U.K. Could Help 1.5 Million Crisis-Hit Workers at a Modest Cost


The U.K. could offer help for over a million people currently left out of income support programs at relatively little cost, according to the Institute for Fiscal Studies.

While the government’s aid programs have drawn praise for preventing a large spike in unemployment during the crisis, pressure to address the flaws in the system is mounting ahead of Chancellor of the Exchequer Rishi Sunak’s March budget.

Excluded groups include the 1.3 million workers who get less than half of their income from self-employment and the 225,000 people who earn profits in excess of 50,000 pounds ($69,000), both of which could be added without much difficulty, the IFS said in a report Wednesday.

U.K. Could Help 1.5 Million Crisis-Hit Workers at a Modest Cost

Expanding existing government help to include the first group, as well as extending payments to people who have profits of as much as 90,000 pounds in a tapered manner, would cost around 1 billion pounds per quarter, the IFS found. That’s about 5% of the total spent helping the self employed so far.

“It is hard to believe it would be significantly less well targeted than the current Self-Employment Income Support Scheme and it would certainly support a significant number of people facing financial difficulties,” the report said.

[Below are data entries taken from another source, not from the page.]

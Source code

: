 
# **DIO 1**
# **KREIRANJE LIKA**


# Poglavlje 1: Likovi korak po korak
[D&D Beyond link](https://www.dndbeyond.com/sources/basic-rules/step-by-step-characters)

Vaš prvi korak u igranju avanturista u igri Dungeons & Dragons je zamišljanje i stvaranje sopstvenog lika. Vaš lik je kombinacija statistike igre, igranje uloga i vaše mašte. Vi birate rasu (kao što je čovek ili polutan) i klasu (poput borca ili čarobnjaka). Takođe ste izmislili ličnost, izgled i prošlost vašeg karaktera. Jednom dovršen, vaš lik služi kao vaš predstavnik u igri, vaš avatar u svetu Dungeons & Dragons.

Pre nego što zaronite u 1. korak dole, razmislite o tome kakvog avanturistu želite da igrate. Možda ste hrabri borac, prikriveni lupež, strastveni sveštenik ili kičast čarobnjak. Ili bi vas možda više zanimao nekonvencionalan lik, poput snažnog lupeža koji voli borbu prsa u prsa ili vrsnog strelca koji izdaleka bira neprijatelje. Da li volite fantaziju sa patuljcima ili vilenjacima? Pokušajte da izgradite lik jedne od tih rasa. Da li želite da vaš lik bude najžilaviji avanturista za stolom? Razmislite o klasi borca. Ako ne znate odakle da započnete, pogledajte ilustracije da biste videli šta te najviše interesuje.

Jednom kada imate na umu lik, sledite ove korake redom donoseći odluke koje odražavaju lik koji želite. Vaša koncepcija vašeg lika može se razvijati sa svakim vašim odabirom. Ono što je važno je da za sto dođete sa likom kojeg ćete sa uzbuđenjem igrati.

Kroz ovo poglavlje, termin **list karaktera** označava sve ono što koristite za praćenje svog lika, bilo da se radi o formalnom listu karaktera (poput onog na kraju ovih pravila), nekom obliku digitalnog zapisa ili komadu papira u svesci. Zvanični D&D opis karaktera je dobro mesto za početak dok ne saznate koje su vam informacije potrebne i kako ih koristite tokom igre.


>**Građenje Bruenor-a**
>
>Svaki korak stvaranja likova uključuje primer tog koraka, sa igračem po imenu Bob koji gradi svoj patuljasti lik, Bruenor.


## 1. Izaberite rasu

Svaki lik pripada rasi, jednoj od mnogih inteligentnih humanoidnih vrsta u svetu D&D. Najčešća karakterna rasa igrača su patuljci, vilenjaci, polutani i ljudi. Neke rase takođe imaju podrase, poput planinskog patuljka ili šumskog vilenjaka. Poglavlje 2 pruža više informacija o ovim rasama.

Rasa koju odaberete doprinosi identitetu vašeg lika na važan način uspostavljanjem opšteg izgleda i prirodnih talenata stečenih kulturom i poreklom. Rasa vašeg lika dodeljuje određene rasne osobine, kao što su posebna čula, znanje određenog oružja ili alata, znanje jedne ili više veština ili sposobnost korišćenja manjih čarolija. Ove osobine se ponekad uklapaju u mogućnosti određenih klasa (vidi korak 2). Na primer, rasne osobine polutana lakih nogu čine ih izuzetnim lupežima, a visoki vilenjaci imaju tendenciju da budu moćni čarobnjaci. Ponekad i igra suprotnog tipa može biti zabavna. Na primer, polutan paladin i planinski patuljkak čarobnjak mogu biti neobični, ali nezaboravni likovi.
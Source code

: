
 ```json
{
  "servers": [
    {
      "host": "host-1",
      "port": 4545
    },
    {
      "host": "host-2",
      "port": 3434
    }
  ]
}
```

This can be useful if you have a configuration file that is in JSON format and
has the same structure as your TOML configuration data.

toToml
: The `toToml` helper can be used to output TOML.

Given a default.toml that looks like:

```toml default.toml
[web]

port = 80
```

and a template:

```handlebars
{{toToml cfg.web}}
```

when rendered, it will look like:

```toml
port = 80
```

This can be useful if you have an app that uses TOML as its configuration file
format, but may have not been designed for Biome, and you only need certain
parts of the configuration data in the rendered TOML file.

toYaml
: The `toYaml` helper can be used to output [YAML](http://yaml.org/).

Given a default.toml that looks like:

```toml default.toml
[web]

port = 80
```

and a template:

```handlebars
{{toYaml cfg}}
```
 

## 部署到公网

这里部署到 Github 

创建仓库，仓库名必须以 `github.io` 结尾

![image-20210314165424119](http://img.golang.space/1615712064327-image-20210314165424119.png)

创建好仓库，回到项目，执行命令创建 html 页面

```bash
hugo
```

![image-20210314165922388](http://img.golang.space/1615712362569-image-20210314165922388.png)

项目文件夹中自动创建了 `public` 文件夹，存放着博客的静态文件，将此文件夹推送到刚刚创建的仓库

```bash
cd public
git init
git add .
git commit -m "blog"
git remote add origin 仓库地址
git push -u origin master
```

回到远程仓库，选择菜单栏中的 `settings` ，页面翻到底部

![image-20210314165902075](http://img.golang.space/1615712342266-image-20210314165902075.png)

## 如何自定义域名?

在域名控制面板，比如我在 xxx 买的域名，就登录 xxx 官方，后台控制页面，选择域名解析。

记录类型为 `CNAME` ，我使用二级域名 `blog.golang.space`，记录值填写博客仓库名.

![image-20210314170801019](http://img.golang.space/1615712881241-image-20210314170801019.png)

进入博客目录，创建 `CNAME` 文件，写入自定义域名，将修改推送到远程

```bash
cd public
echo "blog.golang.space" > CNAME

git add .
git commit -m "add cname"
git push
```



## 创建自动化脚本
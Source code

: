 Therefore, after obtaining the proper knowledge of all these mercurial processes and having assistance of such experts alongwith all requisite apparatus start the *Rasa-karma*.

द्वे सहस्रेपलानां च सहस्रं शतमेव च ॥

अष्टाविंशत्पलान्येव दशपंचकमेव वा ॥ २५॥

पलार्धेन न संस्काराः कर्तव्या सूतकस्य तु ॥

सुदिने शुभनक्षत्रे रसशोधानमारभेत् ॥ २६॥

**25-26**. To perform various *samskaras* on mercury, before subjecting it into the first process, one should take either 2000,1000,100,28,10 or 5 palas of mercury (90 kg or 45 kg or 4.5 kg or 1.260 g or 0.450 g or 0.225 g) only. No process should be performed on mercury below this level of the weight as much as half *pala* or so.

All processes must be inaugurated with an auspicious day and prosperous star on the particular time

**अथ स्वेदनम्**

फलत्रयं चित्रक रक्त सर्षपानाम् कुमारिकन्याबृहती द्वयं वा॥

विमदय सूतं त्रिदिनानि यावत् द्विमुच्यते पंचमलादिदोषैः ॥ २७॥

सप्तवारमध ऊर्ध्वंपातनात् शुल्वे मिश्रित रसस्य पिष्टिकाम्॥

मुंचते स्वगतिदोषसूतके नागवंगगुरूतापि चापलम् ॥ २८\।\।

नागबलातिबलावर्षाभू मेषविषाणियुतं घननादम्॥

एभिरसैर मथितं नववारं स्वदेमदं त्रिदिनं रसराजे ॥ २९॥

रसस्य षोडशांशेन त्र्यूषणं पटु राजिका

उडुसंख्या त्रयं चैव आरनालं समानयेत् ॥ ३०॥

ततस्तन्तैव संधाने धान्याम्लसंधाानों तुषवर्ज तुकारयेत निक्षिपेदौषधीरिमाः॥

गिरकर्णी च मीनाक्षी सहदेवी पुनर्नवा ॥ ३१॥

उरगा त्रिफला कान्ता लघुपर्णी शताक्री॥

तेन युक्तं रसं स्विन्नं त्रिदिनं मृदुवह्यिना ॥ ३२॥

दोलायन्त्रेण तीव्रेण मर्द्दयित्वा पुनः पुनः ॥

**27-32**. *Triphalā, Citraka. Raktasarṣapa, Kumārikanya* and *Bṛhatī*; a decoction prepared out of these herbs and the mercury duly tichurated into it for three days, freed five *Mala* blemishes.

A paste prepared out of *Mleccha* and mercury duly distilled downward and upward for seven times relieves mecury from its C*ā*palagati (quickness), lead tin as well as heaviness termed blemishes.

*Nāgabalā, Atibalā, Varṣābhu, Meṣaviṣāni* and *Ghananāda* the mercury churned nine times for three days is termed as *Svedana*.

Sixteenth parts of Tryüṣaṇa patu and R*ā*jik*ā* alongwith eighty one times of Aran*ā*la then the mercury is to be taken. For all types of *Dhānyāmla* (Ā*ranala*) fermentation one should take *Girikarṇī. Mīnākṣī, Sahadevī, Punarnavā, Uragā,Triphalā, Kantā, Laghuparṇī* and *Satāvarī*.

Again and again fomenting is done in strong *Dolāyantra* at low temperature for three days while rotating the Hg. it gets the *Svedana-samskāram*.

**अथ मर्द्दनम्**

While the government insists people can fall back on government welfare payments, the application process can be lengthy, and many miss out due to their existing savings, which have to be run down before the benefits, known as Universal Credit, can be claimed.

Almost 4 million adults, or 7%, have been left out of income replacement programs and are not claiming Universal Credit, according to a separate YouGov survey commissioned by the Standard Life Foundation. Of those, 1.8 million have lost at least a third of their household income and 63% said they are struggling to pay their bills.